■ **Work instructions**:
Write out the entire listing below exactly, with the pictures left out.

■ **Supplied data**:
* * *

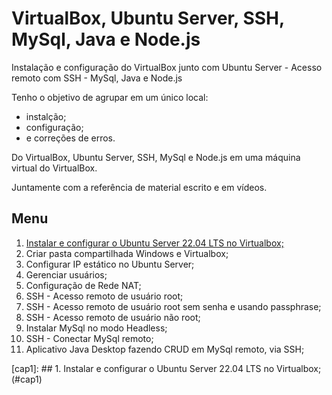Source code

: # VirtualBox, Ubuntu Server, SSH, MySql, Java e Node.js
Instalação e configuração do VirtualBox junto com Ubuntu Server - Acesso remoto com SSH - MySql, Java e Node.js

Tenho o objetivo de agrupar em um único local:
* instalção;
* configuração;
* e correções de erros.

Do VirtualBox, Ubuntu Server, SSH, MySql e Node.js em uma máquina virtual do VirtualBox.

Juntamente com a referência de material escrito e em vídeos.

## Menu

1. [Instalar e configurar o Ubuntu Server 22.04 LTS no Virtualbox;](#cap1)
2. Criar pasta compartilhada Windows e Virtualbox;
3. Configurar IP estático no Ubuntu Server;
4. Gerenciar usuários;
5. Configuração de Rede NAT;
6. SSH - Acesso remoto de usuário root;
7. SSH - Acesso remoto de usuário root sem senha e usando passphrase;
8. SSH - Acesso remoto de usuário não root;
9. Instalar MySql no modo Headless;
10. SSH - Conectar MySql remoto;
11. Aplicativo Java Desktop fazendo CRUD em MySql remoto, via SSH;

[cap1]: ## 1. Instalar e configurar o Ubuntu Server 22.04 LTS no Virtualbox; (#cap1)
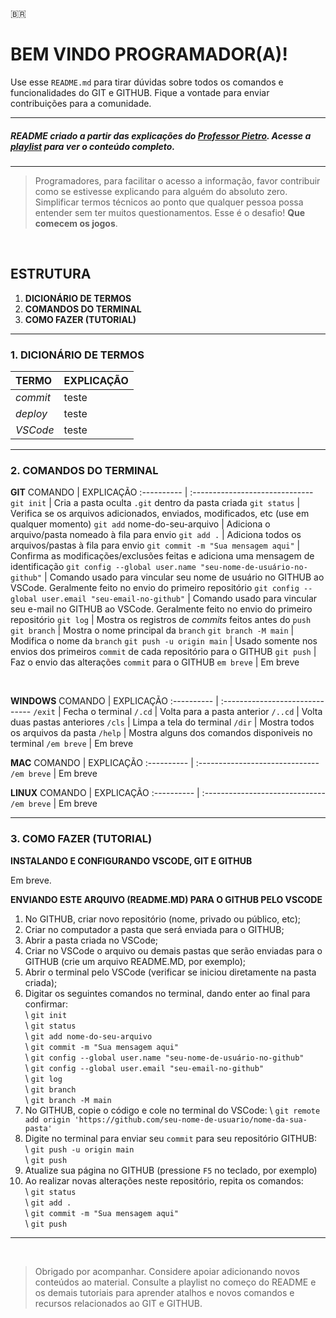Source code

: <!-- Icones dos países. Ao clicar, direciona para nova página ou para o ponto em que a nova linguagem começa
:us:
:es:
:fr:
:it:
:jp: -->
:brazil:
# BEM VINDO PROGRAMADOR(A)!

Use esse `README.md` para tirar dúvidas sobre todos os comandos e funcionalidades do GIT e GITHUB. Fique a vontade para enviar contribuições para a comunidade.
<br>
<hr>

##### README criado a partir das explicações do [Professor Pietro](https://github.com/pietromartinso). Acesse a [playlist](https://youtube.com/playlist?list=PLpaKFn4Q4GMOhOuffvi7VagNib0P325AV) para ver o conteúdo completo.
<hr>

> Programadores, para facilitar o acesso a informação, favor contribuir como se estivesse explicando para alguém do absoluto zero. Simplificar termos técnicos ao ponto que qualquer pessoa possa entender sem ter muitos questionamentos. Esse é o desafio! **Que comecem os jogos**.
<br>

## ESTRUTURA

1.  **DICIONÁRIO DE TERMOS** <!-- Aqui você encontrará uma lista com os principais termos usados durante o uso do GIT e GITHUB e suas respectivas definições.-->
2.  **COMANDOS DO TERMINAL** <!-- Aqui você verá os principais comandos para ajudar você a navegar pelo terminal. --> 
3.  **COMO FAZER (TUTORIAL)** <!-- Aqui você verá exemplos práticos de como executar vários comandos no GIT e no GITHUB. -->

<hr>

### 1. DICIONÁRIO DE TERMOS

TERMO | EXPLICAÇÃO |
:---------- | :------------------------------
*commit* | teste
*deploy* | teste
*VSCode* | teste

<hr>
<h3>2. COMANDOS DO TERMINAL</h3>

**GIT**
COMANDO | EXPLICAÇÃO
:---------- | :------------------------------ 
`git init` | Cria a pasta oculta `.git` dentro da pasta criada
`git status` | Verifica se os arquivos adicionados, enviados, modificados, etc (use em qualquer momento)
`git add` nome-do-seu-arquivo | Adiciona o arquivo/pasta nomeado à fila para envio
`git add .` | Adiciona todos os arquivos/pastas à fila para envio
`git commit -m "Sua mensagem aqui"` | Confirma as modificações/exclusões feitas e adiciona uma mensagem de identificação
`git config --global user.name "seu-nome-de-usuário-no-github"` | Comando usado para vincular seu nome de usuário no GITHUB ao VSCode. Geralmente feito no envio do primeiro repositório
`git config --global user.email "seu-email-no-github"` | Comando usado para vincular seu e-mail no GITHUB ao VSCode. Geralmente feito no envio do primeiro repositório
`git log` | Mostra os registros de *commits* feitos antes do `push` 
`git branch` | Mostra o nome principal da `branch`
`git branch -M main` | Modifica o nome da `branch`
`git push -u origin main` | Usado somente nos envios dos primeiros `commit` de cada repositório para o GITHUB
`git push` | Faz o envio das alterações `commit` para o GITHUB
`em breve` | Em breve

<br>

**WINDOWS**
COMANDO | EXPLICAÇÃO
:---------- | :------------------------------ 
`/exit` | Fecha o terminal
`/.cd` | Volta para a pasta anterior
`/..cd` | Volta duas pastas anteriores
`/cls` | Limpa a tela do terminal
`/dir` | Mostra todos os arquivos da pasta
`/help` | Mostra alguns dos comandos disponiveis no terminal 
`/em breve` | Em breve
<br>

**MAC**
COMANDO | EXPLICAÇÃO
:---------- | :------------------------------ 
`/em breve` | Em breve
<br>

**LINUX**
COMANDO | EXPLICAÇÃO
:---------- | :------------------------------ 
`/em breve` | Em breve

<hr>

### 3. COMO FAZER (TUTORIAL)

**INSTALANDO E CONFIGURANDO VSCODE, GIT E GITHUB**

Em breve.

**ENVIANDO ESTE ARQUIVO (README.MD) PARA O GITHUB PELO VSCODE**

1.  No GITHUB, criar novo repositório (nome, privado ou público, etc);
2.  Criar no computador a pasta que será enviada para o GITHUB;
3.  Abrir a pasta criada no VSCode;
4.  Criar no VSCode o arquivo ou demais pastas que serão enviadas para o GITHUB (crie um arquivo README.MD, por exemplo);
5.  Abrir o terminal pelo VSCode (verificar se iniciou diretamente na pasta criada);
6.  Digitar os seguintes comandos no terminal, dando enter ao final para confirmar: <br>
   \ `git init`<br>
   \ `git status`<br>
   \ `git add nome-do-seu-arquivo`<br>
   \ `git commit -m "Sua mensagem aqui"`<br>
   \ `git config --global user.name "seu-nome-de-usuário-no-github"`<br>
   \ `git config --global user.email "seu-email-no-github"`<br>
   \ `git log`<br>
   \ `git branch`<br>
   \ `git branch -M main`<br>
7.  No GITHUB, copie o código e cole no terminal do VSCode:
   \ `git remote add origin 'https://github.com/seu-nome-de-usuario/nome-da-sua-pasta'`  
8.  Digite no terminal para enviar seu `commit` para seu repositório GITHUB:<br>
   \ `git push -u origin main`<br>
   \ `git push`
9.  Atualize sua página no GITHUB (pressione `F5` no teclado, por exemplo)
10. Ao realizar novas alterações neste repositório, repita os comandos: <br>
   \ `git status`<br> 
   \ `git add .`<br>
   \ `git commit -m "Sua mensagem aqui"`<br>
   \ `git push`<br>

<hr>
<br>

> Obrigado por acompanhar. Considere apoiar adicionando novos conteúdos ao material. Consulte a playlist no começo do README e os demais tutoriais para aprender atalhos e novos comandos e recursos relacionados ao GIT e GITHUB.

* * *

■ **Exercise solution**:
Source code

: # VirtualBox, Ubuntu Server, SSH, MySql, Java e Node.js
Instalação e configuração do VirtualBox junto com Ubuntu Server - Acesso remoto com SSH - MySql, Java e Node.js

Tenho o objetivo de agrupar em um único local:
* instalção;
* configuração;
* e correções de erros.

Do VirtualBox, Ubuntu Server, SSH, MySql e Node.js em uma máquina virtual do VirtualBox.

Juntamente com a referência de material escrito e em vídeos.

## Menu

1. [Instalar e configurar o Ubuntu Server 22.04 LTS no Virtualbox;](#cap1)
2. Criar pasta compartilhada Windows e Virtualbox;
3. Configurar IP estático no Ubuntu Server;
4. Gerenciar usuários;
5. Configuração de Rede NAT;
6. SSH - Acesso remoto de usuário root;
7. SSH - Acesso remoto de usuário root sem senha e usando passphrase;
8. SSH - Acesso remoto de usuário não root;
9. Instalar MySql no modo Headless;
10. SSH - Conectar MySql remoto;
11. Aplicativo Java Desktop fazendo CRUD em MySql remoto, via SSH;

[cap1]: ## 1. Instalar e configurar o Ubuntu Server 22.04 LTS no Virtualbox; (#cap1)
Source code

: <!-- Icones dos países. Ao clicar, direciona para nova página ou para o ponto em que a nova linguagem começa
:us:
:es:
:fr:
:it:
:jp: -->
:brazil:
# BEM VINDO PROGRAMADOR(A)!

Use esse `README.md` para tirar dúvidas sobre todos os comandos e funcionalidades do GIT e GITHUB. Fique a vontade para enviar contribuições para a comunidade.
<br>
<hr>

##### README criado a partir das explicações do [Professor Pietro](https://github.com/pietromartinso). Acesse a [playlist](https://youtube.com/playlist?list=PLpaKFn4Q4GMOhOuffvi7VagNib0P325AV) para ver o conteúdo completo.
<hr>

> Programadores, para facilitar o acesso a informação, favor contribuir como se estivesse explicando para alguém do absoluto zero. Simplificar termos técnicos ao ponto que qualquer pessoa possa entender sem ter muitos questionamentos. Esse é o desafio! **Que comecem os jogos**.
<br>

## ESTRUTURA

1.  **DICIONÁRIO DE TERMOS** <!-- Aqui você encontrará uma lista com os principais termos usados durante o uso do GIT e GITHUB e suas respectivas definições.-->
2.  **COMANDOS DO TERMINAL** <!-- Aqui você verá os principais comandos para ajudar você a navegar pelo terminal. --> 
3.  **COMO FAZER (TUTORIAL)** <!-- Aqui você verá exemplos práticos de como executar vários comandos no GIT e no GITHUB. -->

<hr>

### 1. DICIONÁRIO DE TERMOS

TERMO | EXPLICAÇÃO |
:---------- | :------------------------------
*commit* | teste
*deploy* | teste
*VSCode* | teste

<hr>
<h3>2. COMANDOS DO TERMINAL</h3>

**GIT**
COMANDO | EXPLICAÇÃO
:---------- | :------------------------------ 
`git init` | Cria a pasta oculta `.git` dentro da pasta criada
`git status` | Verifica se os arquivos adicionados, enviados, modificados, etc (use em qualquer momento)
`git add` nome-do-seu-arquivo | Adiciona o arquivo/pasta nomeado à fila para envio
`git add .` | Adiciona todos os arquivos/pastas à fila para envio
`git commit -m "Sua mensagem aqui"` | Confirma as modificações/exclusões feitas e adiciona uma mensagem de identificação
`git config --global user.name "seu-nome-de-usuário-no-github"` | Comando usado para vincular seu nome de usuário no GITHUB ao VSCode. Geralmente feito no envio do primeiro repositório
`git config --global user.email "seu-email-no-github"` | Comando usado para vincular seu e-mail no GITHUB ao VSCode. Geralmente feito no envio do primeiro repositório
`git log` | Mostra os registros de *commits* feitos antes do `push` 
`git branch` | Mostra o nome principal da `branch`
`git branch -M main` | Modifica o nome da `branch`
`git push -u origin main` | Usado somente nos envios dos primeiros `commit` de cada repositório para o GITHUB
`git push` | Faz o envio das alterações `commit` para o GITHUB
`em breve` | Em breve

<br>

**WINDOWS**
COMANDO | EXPLICAÇÃO
:---------- | :------------------------------ 
`/exit` | Fecha o terminal
`/.cd` | Volta para a pasta anterior
`/..cd` | Volta duas pastas anteriores
`/cls` | Limpa a tela do terminal
`/dir` | Mostra todos os arquivos da pasta
`/help` | Mostra alguns dos comandos disponiveis no terminal 
`/em breve` | Em breve
<br>

**MAC**
COMANDO | EXPLICAÇÃO
:---------- | :------------------------------ 
`/em breve` | Em breve
<br>

**LINUX**
COMANDO | EXPLICAÇÃO
:---------- | :------------------------------ 
`/em breve` | Em breve

<hr>

### 3. COMO FAZER (TUTORIAL)

**INSTALANDO E CONFIGURANDO VSCODE, GIT E GITHUB**

Em breve.

**ENVIANDO ESTE ARQUIVO (README.MD) PARA O GITHUB PELO VSCODE**

1.  No GITHUB, criar novo repositório (nome, privado ou público, etc);
2.  Criar no computador a pasta que será enviada para o GITHUB;
3.  Abrir a pasta criada no VSCode;
4.  Criar no VSCode o arquivo ou demais pastas que serão enviadas para o GITHUB (crie um arquivo README.MD, por exemplo);
5.  Abrir o terminal pelo VSCode (verificar se iniciou diretamente na pasta criada);
6.  Digitar os seguintes comandos no terminal, dando enter ao final para confirmar: <br>
   \ `git init`<br>
   \ `git status`<br>
   \ `git add nome-do-seu-arquivo`<br>
   \ `git commit -m "Sua mensagem aqui"`<br>
   \ `git config --global user.name "seu-nome-de-usuário-no-github"`<br>
   \ `git config --global user.email "seu-email-no-github"`<br>
   \ `git log`<br>
   \ `git branch`<br>
   \ `git branch -M main`<br>
7.  No GITHUB, copie o código e cole no terminal do VSCode:
   \ `git remote add origin 'https://github.com/seu-nome-de-usuario/nome-da-sua-pasta'`  
8.  Digite no terminal para enviar seu `commit` para seu repositório GITHUB:<br>
   \ `git push -u origin main`<br>
   \ `git push`
9.  Atualize sua página no GITHUB (pressione `F5` no teclado, por exemplo)
10. Ao realizar novas alterações neste repositório, repita os comandos: <br>
   \ `git status`<br> 
   \ `git add .`<br>
   \ `git commit -m "Sua mensagem aqui"`<br>
   \ `git push`<br>

<hr>
<br>

> Obrigado por acompanhar. Considere apoiar adicionando novos conteúdos ao material. Consulte a playlist no começo do README e os demais tutoriais para aprender atalhos e novos comandos e recursos relacionados ao GIT e GITHUB.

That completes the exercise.